- [Work instruction]: Your reply should reproduce each entry exactly and contain no pictures.

Extracted information: Begin

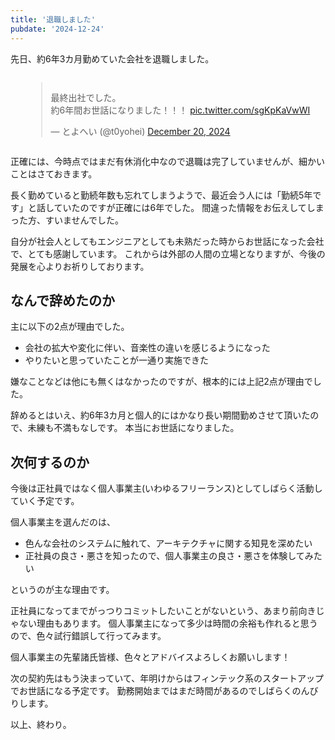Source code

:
 ```yaml
---
title: '退職しました'
pubdate: '2024-12-24'
---
```


先日、約6年3カ月勤めていた会社を退職しました。

<div style="display: flex; justify-content: center;"> 
  <blockquote class="twitter-tweet"><p lang="ja" dir="ltr">最終出社でした。<br>約6年間お世話になりました！！！ <a href="https://t.co/sgKpKaVwWI">pic.twitter.com/sgKpKaVwWI</a></p>&mdash; とよへい (@t0yohei) <a href="https://twitter.com/t0yohei/status/1870123791197843630?ref_src=twsrc%5Etfw">December 20, 2024</a></blockquote> <script async src="https://platform.twitter.com/widgets.js" charset="utf-8"></script>
</div>

正確には、今時点ではまだ有休消化中なので退職は完了していませんが、細かいことはさておきます。

長く勤めていると勤続年数も忘れてしまうようで、最近会う人には「勤続5年です」と話していたのですが正確には6年でした。
間違った情報をお伝えしてしまった方、すいませんでした。

自分が社会人としてもエンジニアとしても未熟だった時からお世話になった会社で、とても感謝しています。
これからは外部の人間の立場となりますが、今後の発展を心よりお祈りしております。

## なんで辞めたのか

主に以下の2点が理由でした。

- 会社の拡大や変化に伴い、音楽性の違いを感じるようになった
- やりたいと思っていたことが一通り実施できた

嫌なことなどは他にも無くはなかったのですが、根本的には上記2点が理由でした。

辞めるとはいえ、約6年3カ月と個人的にはかなり長い期間勤めさせて頂いたので、未練も不満もなしです。
本当にお世話になりました。

## 次何するのか

今後は正社員ではなく個人事業主(いわゆるフリーランス)としてしばらく活動していく予定です。

個人事業主を選んだのは、

- 色んな会社のシステムに触れて、アーキテクチャに関する知見を深めたい
- 正社員の良さ・悪さを知ったので、個人事業主の良さ・悪さを体験してみたい

というのが主な理由です。

正社員になってまでがっつりコミットしたいことがないという、あまり前向きじゃない理由もあります。
個人事業主になって多少は時間の余裕も作れると思うので、色々試行錯誤して行ってみます。

個人事業主の先輩諸氏皆様、色々とアドバイスよろしくお願いします！

次の契約先はもう決まっていて、年明けからはフィンテック系のスタートアップでお世話になる予定です。
勤務開始まではまだ時間があるのでしばらくのんびりします。

以上、終わり。
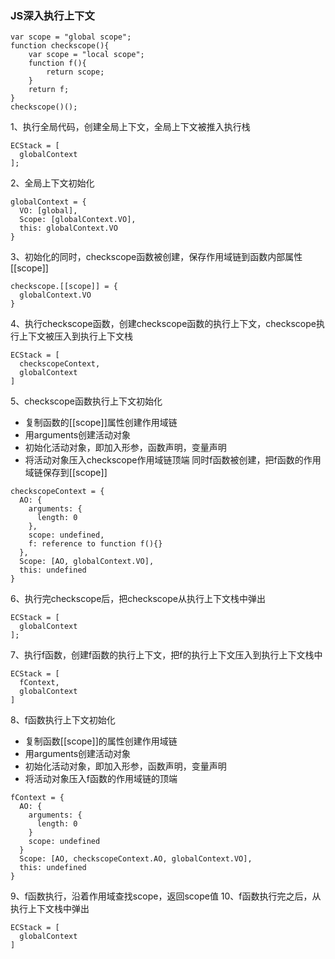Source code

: ### JS深入执行上下文
```
var scope = "global scope";
function checkscope(){
    var scope = "local scope";
    function f(){
        return scope;
    }
    return f;
}
checkscope()();
```
1、执行全局代码，创建全局上下文，全局上下文被推入执行栈
```
ECStack = [
  globalContext
];
```
2、全局上下文初始化
```
globalContext = {
  VO: [global],
  Scope: [globalContext.VO],
  this: globalContext.VO
}
```
3、初始化的同时，checkscope函数被创建，保存作用域链到函数内部属性\[[scope]]
```
checkscope.[[scope]] = {
  globalContext.VO
}
```
4、执行checkscope函数，创建checkscope函数的执行上下文，checkscope执行上下文被压入到执行上下文栈
```
ECStack = [
  checkscopeContext,
  globalContext
]
```
5、checkscope函数执行上下文初始化
- 复制函数的\[[scope]]属性创建作用域链
- 用arguments创建活动对象
- 初始化活动对象，即加入形参，函数声明，变量声明
- 将活动对象压入checkscope作用域链顶端
同时f函数被创建，把f函数的作用域链保存到\[[scope]]
```
checkscopeContext = {
  AO: {
    arguments: {
      length: 0
    },
    scope: undefined,
    f: reference to function f(){}
  },
  Scope: [AO, globalContext.VO],
  this: undefined
}
```
6、执行完checkscope后，把checkscope从执行上下文栈中弹出
```
ECStack = [
  globalContext
];
```
7、执行f函数，创建f函数的执行上下文，把f的执行上下文压入到执行上下文栈中
```
ECStack = [
  fContext,
  globalContext
]
```
8、f函数执行上下文初始化
- 复制函数\[[scope]]的属性创建作用域链
- 用arguments创建活动对象
- 初始化活动对象，即加入形参，函数声明，变量声明
- 将活动对象压入f函数的作用域链的顶端
```
fContext = {
  AO: {
    arguments: {
      length: 0
    }
    scope: undefined
  }
  Scope: [AO, checkscopeContext.AO, globalContext.VO],
  this: undefined
}
```
9、f函数执行，沿着作用域查找scope，返回scope值
10、f函数执行完之后，从执行上下文栈中弹出
```
ECStack = [
  globalContext
]
```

Extracted information: End

- [Solved exercise]:
Source code

:
 ```yaml
---
title: '退職しました'
pubdate: '2024-12-24'
---
```


先日、約6年3カ月勤めていた会社を退職しました。

<div style="display: flex; justify-content: center;"> 
  <blockquote class="twitter-tweet"><p lang="ja" dir="ltr">最終出社でした。<br>約6年間お世話になりました！！！ <a href="https://t.co/sgKpKaVwWI">pic.twitter.com/sgKpKaVwWI</a></p>&mdash; とよへい (@t0yohei) <a href="https://twitter.com/t0yohei/status/1870123791197843630?ref_src=twsrc%5Etfw">December 20, 2024</a></blockquote> <script async src="https://platform.twitter.com/widgets.js" charset="utf-8"></script>
</div>

正確には、今時点ではまだ有休消化中なので退職は完了していませんが、細かいことはさておきます。

長く勤めていると勤続年数も忘れてしまうようで、最近会う人には「勤続5年です」と話していたのですが正確には6年でした。
間違った情報をお伝えしてしまった方、すいませんでした。

自分が社会人としてもエンジニアとしても未熟だった時からお世話になった会社で、とても感謝しています。
これからは外部の人間の立場となりますが、今後の発展を心よりお祈りしております。

## なんで辞めたのか

主に以下の2点が理由でした。

- 会社の拡大や変化に伴い、音楽性の違いを感じるようになった
- やりたいと思っていたことが一通り実施できた

嫌なことなどは他にも無くはなかったのですが、根本的には上記2点が理由でした。

辞めるとはいえ、約6年3カ月と個人的にはかなり長い期間勤めさせて頂いたので、未練も不満もなしです。
本当にお世話になりました。

## 次何するのか

今後は正社員ではなく個人事業主(いわゆるフリーランス)としてしばらく活動していく予定です。

個人事業主を選んだのは、

- 色んな会社のシステムに触れて、アーキテクチャに関する知見を深めたい
- 正社員の良さ・悪さを知ったので、個人事業主の良さ・悪さを体験してみたい

というのが主な理由です。

正社員になってまでがっつりコミットしたいことがないという、あまり前向きじゃない理由もあります。
個人事業主になって多少は時間の余裕も作れると思うので、色々試行錯誤して行ってみます。

個人事業主の先輩諸氏皆様、色々とアドバイスよろしくお願いします！

次の契約先はもう決まっていて、年明けからはフィンテック系のスタートアップでお世話になる予定です。
勤務開始まではまだ時間があるのでしばらくのんびりします。

以上、終わり。
Source code

: ### JS深入执行上下文
```
var scope = "global scope";
function checkscope(){
    var scope = "local scope";
    function f(){
        return scope;
    }
    return f;
}
checkscope()();
```
1、执行全局代码，创建全局上下文，全局上下文被推入执行栈
```
ECStack = [
  globalContext
];
```
2、全局上下文初始化
```
globalContext = {
  VO: [global],
  Scope: [globalContext.VO],
  this: globalContext.VO
}
```
3、初始化的同时，checkscope函数被创建，保存作用域链到函数内部属性\[[scope]]
```
checkscope.[[scope]] = {
  globalContext.VO
}
```
4、执行checkscope函数，创建checkscope函数的执行上下文，checkscope执行上下文被压入到执行上下文栈
```
ECStack = [
  checkscopeContext,
  globalContext
]
```
5、checkscope函数执行上下文初始化
- 复制函数的\[[scope]]属性创建作用域链
- 用arguments创建活动对象
- 初始化活动对象，即加入形参，函数声明，变量声明
- 将活动对象压入checkscope作用域链顶端
同时f函数被创建，把f函数的作用域链保存到\[[scope]]
```
checkscopeContext = {
  AO: {
    arguments: {
      length: 0
    },
    scope: undefined,
    f: reference to function f(){}
  },
  Scope: [AO, globalContext.VO],
  this: undefined
}
```
6、执行完checkscope后，把checkscope从执行上下文栈中弹出
```
ECStack = [
  globalContext
];
```
7、执行f函数，创建f函数的执行上下文，把f的执行上下文压入到执行上下文栈中
```
ECStack = [
  fContext,
  globalContext
]
```
8、f函数执行上下文初始化
- 复制函数\[[scope]]的属性创建作用域链
- 用arguments创建活动对象
- 初始化活动对象，即加入形参，函数声明，变量声明
- 将活动对象压入f函数的作用域链的顶端
```
fContext = {
  AO: {
    arguments: {
      length: 0
    }
    scope: undefined
  }
  Scope: [AO, checkscopeContext.AO, globalContext.VO],
  this: undefined
}
```
9、f函数执行，沿着作用域查找scope，返回scope值
10、f函数执行完之后，从执行上下文栈中弹出
```
ECStack = [
  globalContext
]
```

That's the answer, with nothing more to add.